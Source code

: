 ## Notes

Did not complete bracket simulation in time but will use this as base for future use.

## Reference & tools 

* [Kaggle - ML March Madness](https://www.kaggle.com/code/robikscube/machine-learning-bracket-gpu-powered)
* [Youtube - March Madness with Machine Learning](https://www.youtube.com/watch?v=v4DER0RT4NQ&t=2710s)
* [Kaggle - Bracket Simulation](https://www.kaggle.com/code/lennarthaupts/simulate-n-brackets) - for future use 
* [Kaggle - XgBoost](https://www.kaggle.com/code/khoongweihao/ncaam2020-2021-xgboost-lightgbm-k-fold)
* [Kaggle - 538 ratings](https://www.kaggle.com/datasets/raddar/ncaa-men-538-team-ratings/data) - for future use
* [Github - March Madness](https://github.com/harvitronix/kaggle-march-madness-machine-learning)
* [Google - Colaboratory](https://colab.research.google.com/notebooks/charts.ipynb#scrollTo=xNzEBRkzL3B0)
★ ★ ★ ★
• Problem description
Above are some records. Print them all exactly.

• Answer for the task
Source code

: ## Notes

Did not complete bracket simulation in time but will use this as base for future use.

## Reference & tools 

* [Kaggle - ML March Madness](https://www.kaggle.com/code/robikscube/machine-learning-bracket-gpu-powered)
* [Youtube - March Madness with Machine Learning](https://www.youtube.com/watch?v=v4DER0RT4NQ&t=2710s)
* [Kaggle - Bracket Simulation](https://www.kaggle.com/code/lennarthaupts/simulate-n-brackets) - for future use 
* [Kaggle - XgBoost](https://www.kaggle.com/code/khoongweihao/ncaam2020-2021-xgboost-lightgbm-k-fold)
* [Kaggle - 538 ratings](https://www.kaggle.com/datasets/raddar/ncaa-men-538-team-ratings/data) - for future use
* [Github - March Madness](https://github.com/harvitronix/kaggle-march-madness-machine-learning)
* [Google - Colaboratory](https://colab.research.google.com/notebooks/charts.ipynb#scrollTo=xNzEBRkzL3B0)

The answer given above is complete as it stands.